İkinci yol: Hiçbir cihet-i imkânı olmayan ve imtina derecesinde müşkilâtlı ve hiçbir cihette ma’kûl olmayan şirk ve küfür yoludur. Çünkü: Yirminci Mektub ve Yirmi İkinci Söz gibi çok Risâlelerde gâyet kat’i isbat edildiği üzere: O vakit kâinatın herbir mevcûdunda ve hatta herbir zerresinde bir Ulûhiyet-i Mutlaka ve bir ilm-i muhit ve hadsiz bir kudret bulunmak lâzım geliyor. Tâ ki, mevcûdâtta bilmüşahede görünen nihayet derecede nizam ve intizam ve gâyet hassas mîzan ve imtiyaz ile mükemmel ve müzeyyen olan nukûş-u san’at vücûd bulabilsin.

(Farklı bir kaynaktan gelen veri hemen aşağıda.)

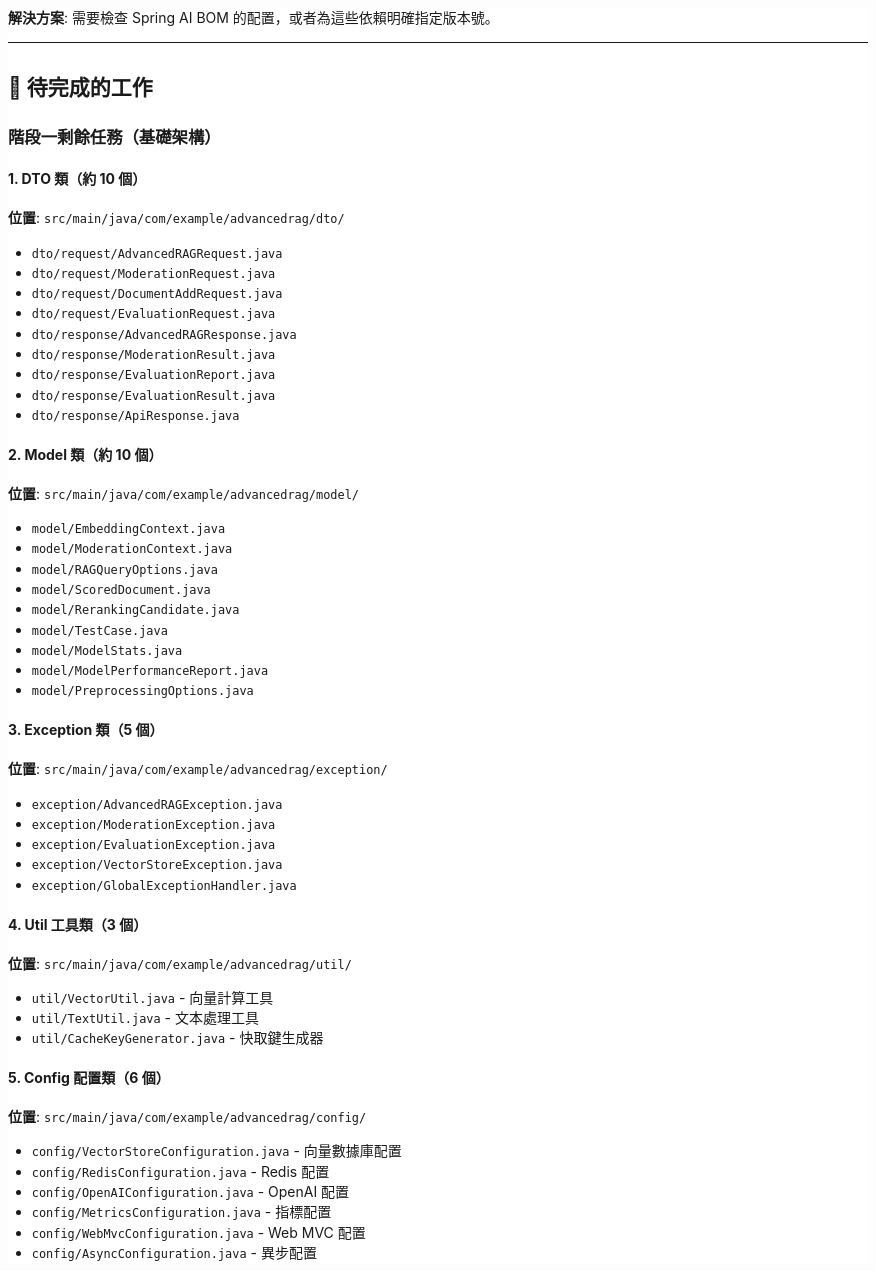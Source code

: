 **解決方案**: 需要檢查 Spring AI BOM 的配置，或者為這些依賴明確指定版本號。

---

## 📝 待完成的工作

### 階段一剩餘任務（基礎架構）

#### 1. DTO 類（約 10 個）
**位置**: `src/main/java/com/example/advancedrag/dto/`
- `dto/request/AdvancedRAGRequest.java`
- `dto/request/ModerationRequest.java`
- `dto/request/DocumentAddRequest.java`
- `dto/request/EvaluationRequest.java`
- `dto/response/AdvancedRAGResponse.java`
- `dto/response/ModerationResult.java`
- `dto/response/EvaluationReport.java`
- `dto/response/EvaluationResult.java`
- `dto/response/ApiResponse.java`

#### 2. Model 類（約 10 個）
**位置**: `src/main/java/com/example/advancedrag/model/`
- `model/EmbeddingContext.java`
- `model/ModerationContext.java`
- `model/RAGQueryOptions.java`
- `model/ScoredDocument.java`
- `model/RerankingCandidate.java`
- `model/TestCase.java`
- `model/ModelStats.java`
- `model/ModelPerformanceReport.java`
- `model/PreprocessingOptions.java`

#### 3. Exception 類（5 個）
**位置**: `src/main/java/com/example/advancedrag/exception/`
- `exception/AdvancedRAGException.java`
- `exception/ModerationException.java`
- `exception/EvaluationException.java`
- `exception/VectorStoreException.java`
- `exception/GlobalExceptionHandler.java`

#### 4. Util 工具類（3 個）
**位置**: `src/main/java/com/example/advancedrag/util/`
- `util/VectorUtil.java` - 向量計算工具
- `util/TextUtil.java` - 文本處理工具
- `util/CacheKeyGenerator.java` - 快取鍵生成器

#### 5. Config 配置類（6 個）
**位置**: `src/main/java/com/example/advancedrag/config/`
- `config/VectorStoreConfiguration.java` - 向量數據庫配置
- `config/RedisConfiguration.java` - Redis 配置
- `config/OpenAIConfiguration.java` - OpenAI 配置
- `config/MetricsConfiguration.java` - 指標配置
- `config/WebMvcConfiguration.java` - Web MVC 配置
- `config/AsyncConfiguration.java` - 異步配置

Elhasıl: Eğer tam lâyık ve tam yerinde olan azametli ve kibriyalı Rubûbiyet olmazsa, o vakit her cihetçe gayr-ı ma’kûl ve mümteni bir yol takib etmek lâzım gelecek. Lâyık ve lâzım olan azametten kaçmakla, muhal ve imtinâa girmeyi, şeytan dahi teklif edemez.
İkinci Nokta: Şeytanın mühim bir desîsesi : İnsana kusurunu i’tirâf ettirmemektir.